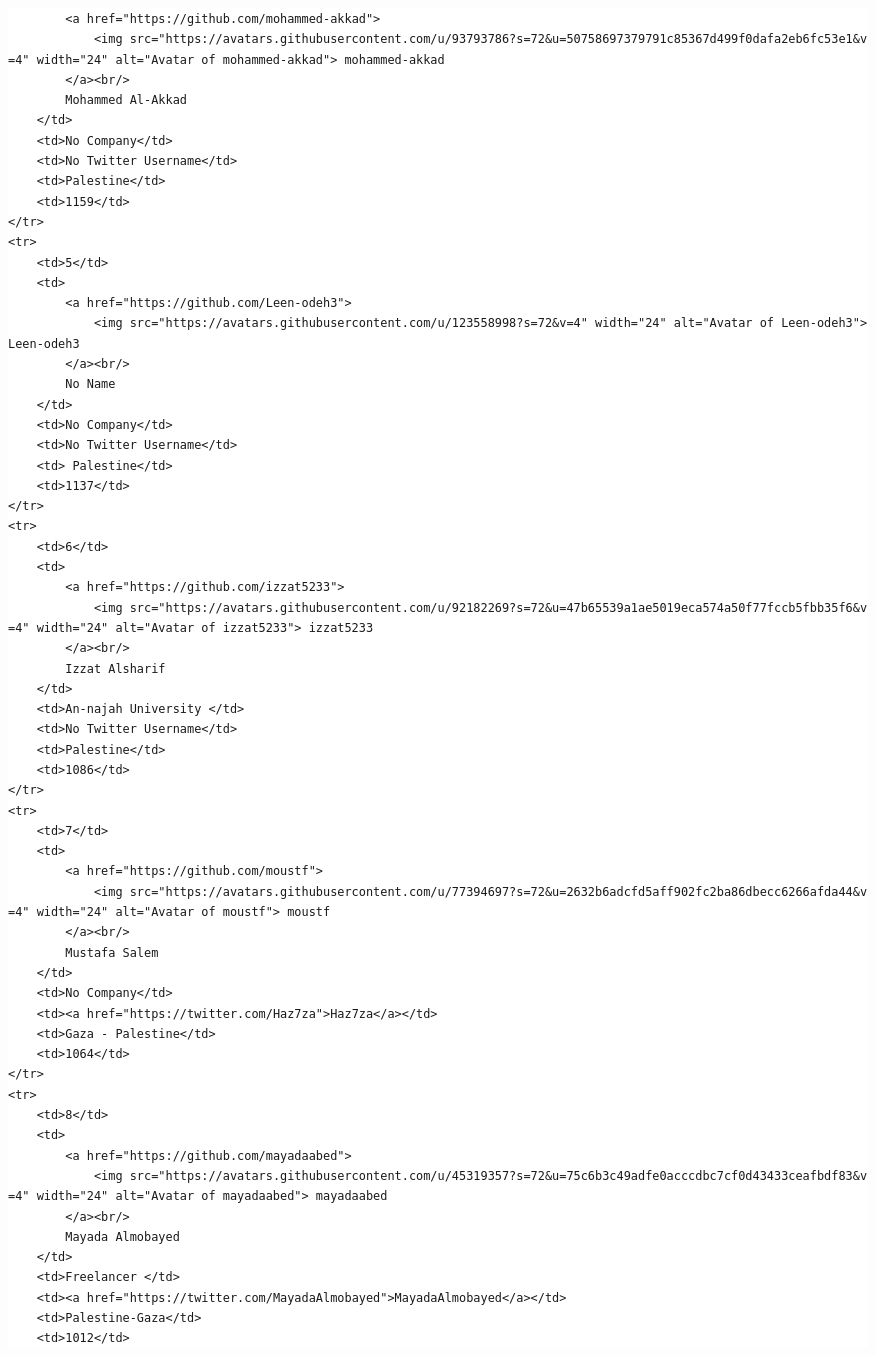 			<a href="https://github.com/mohammed-akkad">
				<img src="https://avatars.githubusercontent.com/u/93793786?s=72&u=50758697379791c85367d499f0dafa2eb6fc53e1&v=4" width="24" alt="Avatar of mohammed-akkad"> mohammed-akkad
			</a><br/>
			Mohammed Al-Akkad
		</td>
		<td>No Company</td>
		<td>No Twitter Username</td>
		<td>Palestine</td>
		<td>1159</td>
	</tr>
	<tr>
		<td>5</td>
		<td>
			<a href="https://github.com/Leen-odeh3">
				<img src="https://avatars.githubusercontent.com/u/123558998?s=72&v=4" width="24" alt="Avatar of Leen-odeh3"> Leen-odeh3
			</a><br/>
			No Name
		</td>
		<td>No Company</td>
		<td>No Twitter Username</td>
		<td> Palestine</td>
		<td>1137</td>
	</tr>
	<tr>
		<td>6</td>
		<td>
			<a href="https://github.com/izzat5233">
				<img src="https://avatars.githubusercontent.com/u/92182269?s=72&u=47b65539a1ae5019eca574a50f77fccb5fbb35f6&v=4" width="24" alt="Avatar of izzat5233"> izzat5233
			</a><br/>
			Izzat Alsharif
		</td>
		<td>An-najah University </td>
		<td>No Twitter Username</td>
		<td>Palestine</td>
		<td>1086</td>
	</tr>
	<tr>
		<td>7</td>
		<td>
			<a href="https://github.com/moustf">
				<img src="https://avatars.githubusercontent.com/u/77394697?s=72&u=2632b6adcfd5aff902fc2ba86dbecc6266afda44&v=4" width="24" alt="Avatar of moustf"> moustf
			</a><br/>
			Mustafa Salem
		</td>
		<td>No Company</td>
		<td><a href="https://twitter.com/Haz7za">Haz7za</a></td>
		<td>Gaza - Palestine</td>
		<td>1064</td>
	</tr>
	<tr>
		<td>8</td>
		<td>
			<a href="https://github.com/mayadaabed">
				<img src="https://avatars.githubusercontent.com/u/45319357?s=72&u=75c6b3c49adfe0acccdbc7cf0d43433ceafbdf83&v=4" width="24" alt="Avatar of mayadaabed"> mayadaabed
			</a><br/>
			Mayada Almobayed
		</td>
		<td>Freelancer </td>
		<td><a href="https://twitter.com/MayadaAlmobayed">MayadaAlmobayed</a></td>
		<td>Palestine-Gaza</td>
		<td>1012</td>
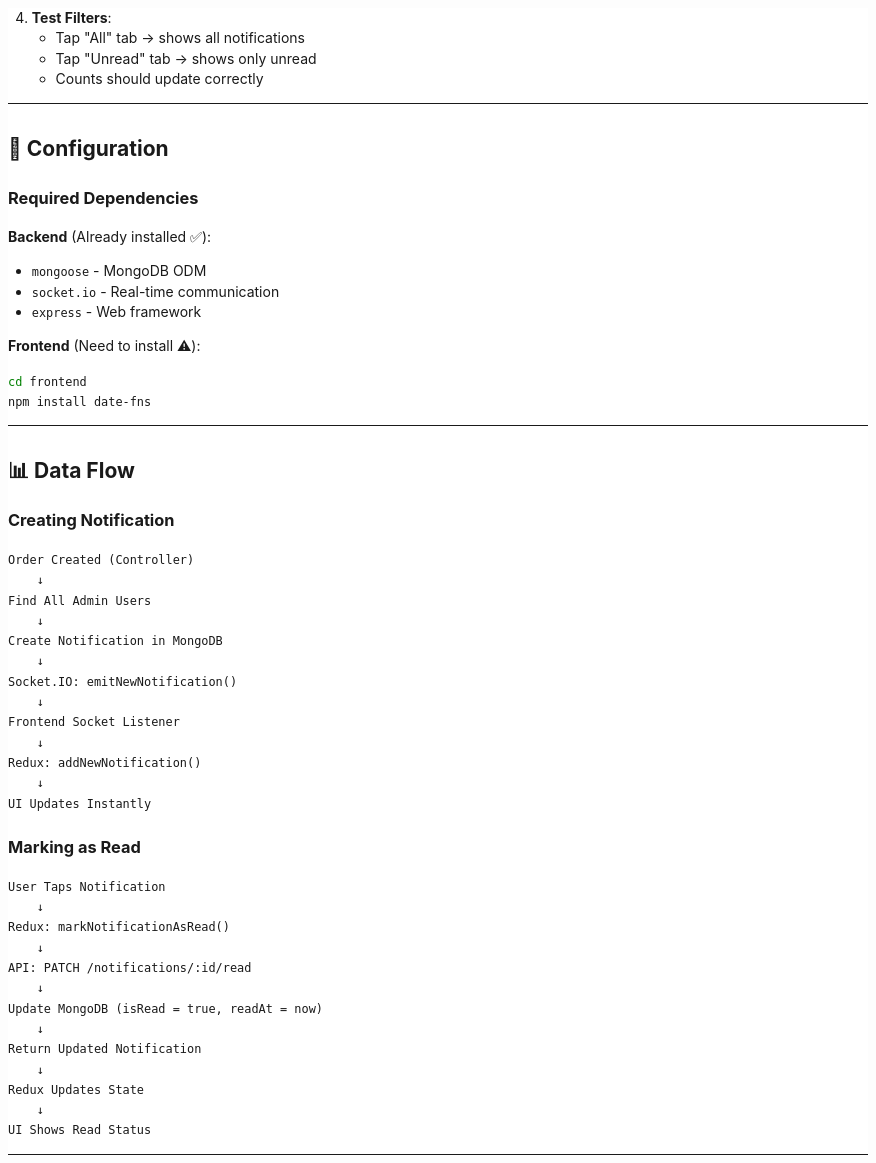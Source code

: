 4. **Test Filters**:
   - Tap "All" tab → shows all notifications
   - Tap "Unread" tab → shows only unread
   - Counts should update correctly

---

## 🔧 Configuration

### Required Dependencies

**Backend** (Already installed ✅):
- `mongoose` - MongoDB ODM
- `socket.io` - Real-time communication
- `express` - Web framework

**Frontend** (Need to install ⚠️):
```bash
cd frontend
npm install date-fns
```

---

## 📊 Data Flow

### Creating Notification
```
Order Created (Controller)
    ↓
Find All Admin Users
    ↓
Create Notification in MongoDB
    ↓
Socket.IO: emitNewNotification()
    ↓
Frontend Socket Listener
    ↓
Redux: addNewNotification()
    ↓
UI Updates Instantly
```

### Marking as Read
```
User Taps Notification
    ↓
Redux: markNotificationAsRead()
    ↓
API: PATCH /notifications/:id/read
    ↓
Update MongoDB (isRead = true, readAt = now)
    ↓
Return Updated Notification
    ↓
Redux Updates State
    ↓
UI Shows Read Status
```

---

• _Instructions to follow_: Work through the entries, filtering for the string "width", and copy each line that holds it.

• _Answer to this problem_:
				<img src="https://avatars.githubusercontent.com/u/93793786?s=72&u=50758697379791c85367d499f0dafa2eb6fc53e1&v=4" width="24" alt="Avatar of mohammed-akkad"> mohammed-akkad
				<img src="https://avatars.githubusercontent.com/u/123558998?s=72&v=4" width="24" alt="Avatar of Leen-odeh3"> Leen-odeh3
				<img src="https://avatars.githubusercontent.com/u/92182269?s=72&u=47b65539a1ae5019eca574a50f77fccb5fbb35f6&v=4" width="24" alt="Avatar of izzat5233"> izzat5233
				<img src="https://avatars.githubusercontent.com/u/77394697?s=72&u=2632b6adcfd5aff902fc2ba86dbecc6266afda44&v=4" width="24" alt="Avatar of moustf"> moustf
				<img src="https://avatars.githubusercontent.com/u/45319357?s=72&u=75c6b3c49adfe0acccdbc7cf0d43433ceafbdf83&v=4" width="24" alt="Avatar of mayadaabed"> mayadaabed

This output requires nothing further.